Winners and losers in TV head-to-head
From: Alan Chapman, Bingley.
THERE have been many opinions about the seven-way leaders’ debate (The Yorkshire Post, April 3). My version is as follows: Nigel Farage and David Cameron came out as strong, Nick Clegg and Ed Miliband looked weak, Nicola Sturgeon came fifth, plus the also rans.
I noted that the three minor parties had female leaders, I wonder if there is any relevance in this fact? It was a draw between the Greens and the SNP as to which should be renamed as the Communist Party, as champions of tax, borrow and spend.
First impressions – Nigel Farage looked very strange in his business suit, without a pint and a fag. Does he wear that pinstripe suit just at weddings and funerals?
Ed Miliband looked dreadful in a dull extremely plain grey tie: it fitted his usual lacklustre performance. Perfect for the dour miserable socialist, how that lot thrive on plainness.
David Cameron acted as the only responsible person who has taken the big decisions, the rest looked from a much lower division, none being suitable to replace him.
From: Hugh Rogers, Ashby.
I’M glad to see that Yorkshire’s finest daily newspaper (The Yorkshire Post, April 3) appears to have thrown in its lot with me in regarding the much fussed-over TV interviews as nothing more than a self-regarding game show of little worth or relevance. And practically no entertainment value either, come to that.
From: Terry Palmer, South Lea Avenue, Hoyland, Barnsley.
IS it just me? Or did anyone else notice during the “great political TV debate” that no one apart from Nigel Farage spoke any sense and truth on immigration, the EU, the NHS, young people’s aspirations and the fact that the coalition Government of David Cameron and Nick Clegg has actually doubled the national debt during their tenure of the last five years?
From: Karl Sheridan, Selby Road, Holme on Spalding Moor.

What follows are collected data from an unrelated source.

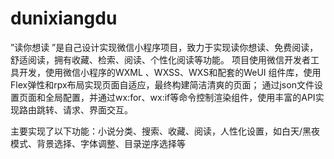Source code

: # dunixiangdu
”读你想读 ”是自己设计实现微信小程序项目，致力于实现读你想读、免费阅读，舒适阅读，拥有收藏、检索、阅读、个性化阅读等功能。
项目使用微信开发者工具开发，使用微信小程序的WXML 、WXSS、WXS和配套的WeUI 组件库，使用Flex弹性和rpx布局实现页面自适应，最终构建简洁清爽的页面；
通过json文件设置页面和全局配置，并通过wx:for、wx:if等命令控制渲染组件，使用丰富的API实现路由跳转、请求、界面交互。

主要实现了以下功能：小说分类、搜索、收藏、阅读，人性化设置，如白天/黑夜模式、背景选择、字体调整、目录逆序选择等
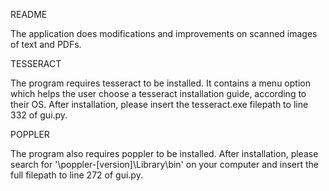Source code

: README

The application does modifications and improvements on scanned images of text and PDFs.


TESSERACT

The program requires tesseract to be installed.
It contains a menu option which helps the user choose a tesseract installation guide,
according to their OS.
After installation, please insert the tesseract.exe filepath to line 332 of gui.py.


POPPLER

The program also requires poppler to be installed.
After installation, please search for '\poppler-[version]\Library\bin' on your computer
and insert the full filepath to line 272 of gui.py.

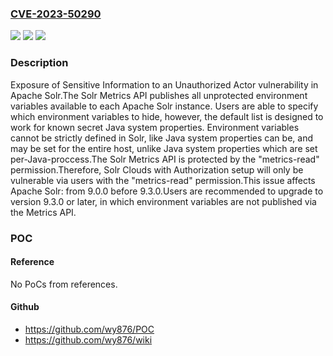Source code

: ### [CVE-2023-50290](https://cve.mitre.org/cgi-bin/cvename.cgi?name=CVE-2023-50290)
![](https://img.shields.io/static/v1?label=Product&message=Apache%20Solr&color=blue)
![](https://img.shields.io/static/v1?label=Version&message=9.0.0%3C%209.3.0%20&color=brighgreen)
![](https://img.shields.io/static/v1?label=Vulnerability&message=CWE-200%20Exposure%20of%20Sensitive%20Information%20to%20an%20Unauthorized%20Actor&color=brighgreen)

### Description

Exposure of Sensitive Information to an Unauthorized Actor vulnerability in Apache Solr.The Solr Metrics API publishes all unprotected environment variables available to each Apache Solr instance. Users are able to specify which environment variables to hide, however, the default list is designed to work for known secret Java system properties. Environment variables cannot be strictly defined in Solr, like Java system properties can be, and may be set for the entire host, unlike Java system properties which are set per-Java-proccess.The Solr Metrics API is protected by the "metrics-read" permission.Therefore, Solr Clouds with Authorization setup will only be vulnerable via users with the "metrics-read" permission.This issue affects Apache Solr: from 9.0.0 before 9.3.0.Users are recommended to upgrade to version 9.3.0 or later, in which environment variables are not published via the Metrics API.

### POC

#### Reference
No PoCs from references.

#### Github
- https://github.com/wy876/POC
- https://github.com/wy876/wiki


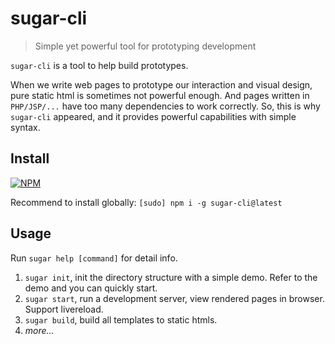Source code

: # sugar-cli

> Simple yet powerful tool for prototyping development

`sugar-cli` is a tool to help build prototypes.

When we write web pages to prototype our interaction and visual design, pure static html is sometimes not powerful enough. And pages written in `PHP/JSP/...` have too many dependencies to work correctly. So, this is why `sugar-cli` appeared, and it provides powerful capabilities with simple syntax.

## Install

[![NPM](https://nodei.co/npm/sugar-cli.png?compact=true)](https://nodei.co/npm/sugar-cli/)

Recommend to install globally: `[sudo] npm i -g sugar-cli@latest`

## Usage

Run `sugar help [command]` for detail info.

1. `sugar init`, init the directory structure with a simple demo. Refer to the demo and you can quickly start.
2. `sugar start`, run a development server, view rendered pages in browser. Support livereload.
3. `sugar build`, build all templates to static htmls.
4. *more...*
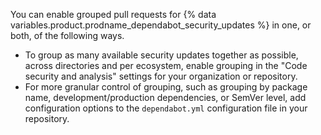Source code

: You can enable grouped pull requests for {% data variables.product.prodname_dependabot_security_updates %} in one, or both, of the following ways.
- To group as many available security updates together as possible, across directories and per ecosystem, enable grouping in the "Code security and analysis" settings for your organization or repository.
- For more granular control of grouping, such as grouping by package name, development/production dependencies, or SemVer level, add configuration options to the `dependabot.yml` configuration file in your repository.
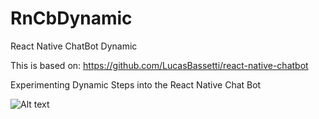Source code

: # RnCbDynamic
React Native ChatBot Dynamic

This is based on: 
https://github.com/LucasBassetti/react-native-chatbot

Experimenting Dynamic Steps into the React Native Chat Bot

![Alt text](/DynaChatBot/screenshots/DynaChatBot.png?raw=true "Initial Sample Ouput")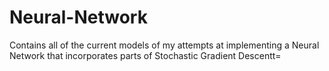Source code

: # Neural-Network
Contains all of the current models of my attempts at implementing a Neural Network that incorporates parts of Stochastic Gradient Descentt=
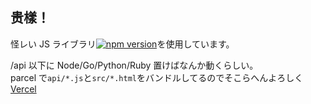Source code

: ## 贵樣！

怪レい JS ライブラリ[![npm version](https://badge.fury.io/js/cjp.svg)](https://badge.fury.io/js/cjp)を使用しています。

/api 以下に Node/Go/Python/Ruby 置けばなんか動くらしい。  
parcel で`api/*.js`と`src/*.html`をバンドルしてるのでそこらへんよろしく  
[Vercel](https://correct-jp.vercel.app)
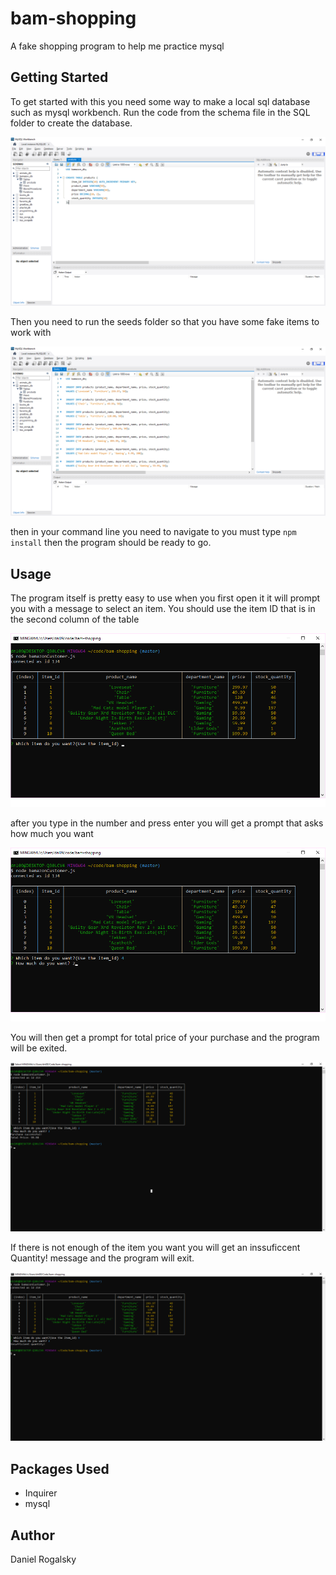# bam-shopping
A fake shopping program to help me practice mysql

## Getting Started
To get started with this you need some way to make a local sql database such as mysql workbench. Run the code from the schema file in the SQL folder to create the database.

![image of me running the schema](/images/schema.png)

Then you need to run the seeds folder so that you have some fake items to work with

![image of me running the seeds](/images/seeds.png)

then in your command line you need to navigate to you must type `npm install` then the program should be ready to go.

## Usage

The program itself is pretty easy to use when you first open it it will prompt you with a message to select an item. You should use the item ID that is in the second column of the table

![the list of items and first prompt](/images/list.png)

after you type in the number and press enter you will get a prompt that asks how much you want

![the selection made and second prompt shown](/images/productnumber.png)

You will then get a prompt for total price of your purchase and the program will be exited.

![total and confirmation message](/images/successfulpurchase.png)

If there is not enough of the item you want you will get an inssuficcent Quantity! message and the program will exit.

![insufficient message](/images/insufficient.png)



## Packages Used
   * Inquirer
   * mysql

## Author
Daniel Rogalsky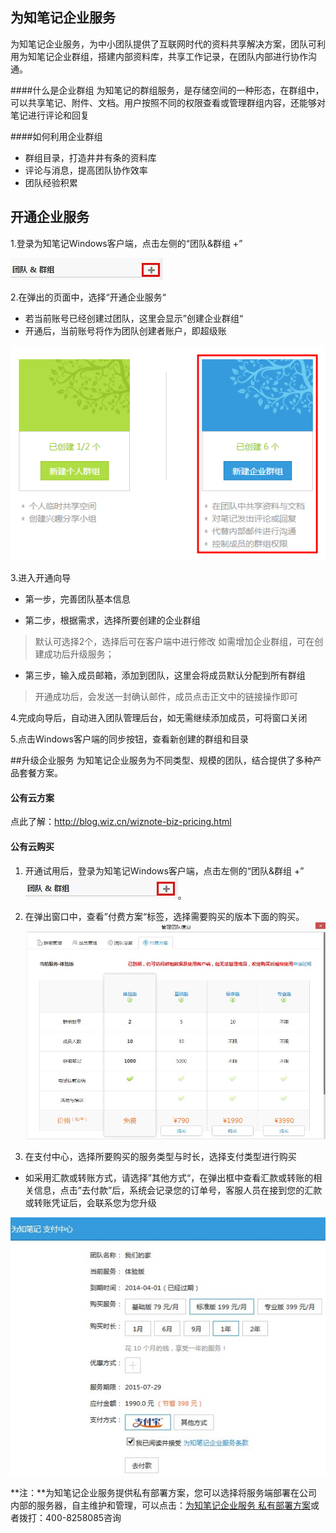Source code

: ## 为知笔记企业服务

为知笔记企业服务，为中小团队提供了互联网时代的资料共享解决方案，团队可利用为知笔记企业群组，搭建内部资料库，共享工作记录，在团队内部进行协作沟通。

####什么是企业群组
为知笔记的群组服务，是存储空间的一种形态，在群组中，可以共享笔记、附件、文档。用户按照不同的权限查看或管理群组内容，还能够对笔记进行评论和回复

####如何利用企业群组
 * 群组目录，打造井井有条的资料库
 * 评论与消息，提高团队协作效率
 * 团队经验积累

## 开通企业服务


1.登录为知笔记Windows客户端，点击左侧的“团队&群组 +”

![W10](img/W10.jpg)

2.在弹出的页面中，选择“开通企业服务“

+  若当前账号已经创建过团队，这里会显示”创建企业群组“
+ 开通后，当前账号将作为团队创建者账户，即超级账

![W11](img/W11.png)

3.进入开通向导
 * 第一步，完善团队基本信息

 * 第二步，根据需求，选择所要创建的企业群组

  > 默认可选择2个，选择后可在客户端中进行修改
  > 如需增加企业群组，可在创建成功后升级服务；

 * 第三步，输入成员邮箱，添加到团队，这里会将成员默认分配到所有群组

  > 开通成功后，会发送一封确认邮件，成员点击正文中的链接操作即可

4.完成向导后，自动进入团队管理后台，如无需继续添加成员，可将窗口关闭

5.点击Windows客户端的同步按钮，查看新创建的群组和目录

##升级企业服务
为知笔记企业服务为不同类型、规模的团队，结合提供了多种产品套餐方案。
#### 公有云方案


点此了解：http://blog.wiz.cn/wiznote-biz-pricing.html

#### 公有云购买

1. 开通试用后，登录为知笔记Windows客户端，点击左侧的“团队&群组 +”
![W10](img/W10.jpg)。

1. 在弹出窗口中，查看”付费方案“标签，选择需要购买的版本下面的购买。
![W12](img/W12.jpg)

1. 在支付中心，选择所要购买的服务类型与时长，选择支付类型进行购买

 * 如采用汇款或转账方式，请选择”其他方式“，在弹出框中查看汇款或转账的相关信息，点击”去付款”后，系统会记录您的订单号，客服人员在接到您的汇款或转账凭证后，会联系您为您升级

![W13](img/W13.jpg)

**注：**为知笔记企业服务提供私有部署方案，您可以选择将服务端部署在公司内部的服务器，自主维护和管理，可以点击：[为知笔记企业服务 私有部署方案](http://blog.wiz.cn/biz-private.html)或者拨打：400-8258085咨询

THE leaders’ debate was rather tame, with none of the main three arguing their case with passion. However what did come across, with the exception of Ukip, were the other leaders’ obvious denial that immigration has become a problem, and frankly it is indeed a problem. At least Nigel Farage had the guts to point this out, even at the risk of losing votes.
From: Gerald Bower, Loxley, Sheffield.
IT does not matter a jot what the personal opinions of Nigel Farage are. I do wish that his enemies would get the simple message. His personal opinions do not become party policy on the nod. This is honed and refined and finalised by members, the NEC and the policy group.
Like any other party member, Mr Farage has opinions which do not equate to actual policy.
Nigel Farage is leader because the party has made him leader. It is emphatically not “Nigel Farage’s party” as described by so many journalists.
Mr Farage is not Ukip. Ukip is not Mr Farage. Read the manifesto and find out the truth.
From: Terry Duncan, Greame Road, Bridlington.
ALL the UK’s newspapers have warned about the talent of the First Minister of the Scottish Parliament, Nicola Sturgeon, as being a threat to democracy.
If there were more like her who do not deceive the UK electorate, don’t tell lies like the present regime or use the TV to try and con the voters, then the English politicians may deserve a vote.
From: Mr MJ Thompson, Cantley, Doncaster.
THE quote from Ed Miliband is “the people are the boss”. If so, why does he deny the people a referendum on Europe?
From: Martin Smith, Main Street, Elvington, York.
JUST as President Bill Clinton coined the phrase “it’s the economy stupid”, so this could be paraphrased for the forthcoming election to “it’s austerity stupid”.
This election boils down to which party succeeds in convincing enough voters that they will be able to deliver a consistently improving economy, from which derives improving living standards. This, coupled with meaningful deficit and debt reduction, is the key to a better economic future for all.
The Left have clearly decided on debt denial, just like President Hollande in France, and latterly the recently elected anti-austerity party in Greece has been forced to accept harsh economic reality. Austerity is not a fad to be easily discarded.
It is totally unacceptable to bequeath bankrupt finances to the next two generations.
From: Max Nottingham, St Faith’s Street, Lincoln.
SOMEONE said the coalition Government had been strong. Did they mean strong but wrong? Remember Mike Tyson? I happen to think Cameron’s Tory-led government clobbered the needy and helped the strong.
From: Ken Holmes, Cliffe Common, Selby, York.
FIVE years ago we waved tatty byes to a Labour government that left us in tatters, they invaded Iraq causing the deaths of thousands of innocent people and hundreds of British troops.
They told the incoming government all the money had gone. They wrecked doctors’ working hours and swamped the country with immigrants.
Oh, and the architect of all this is swanning around the world making millions.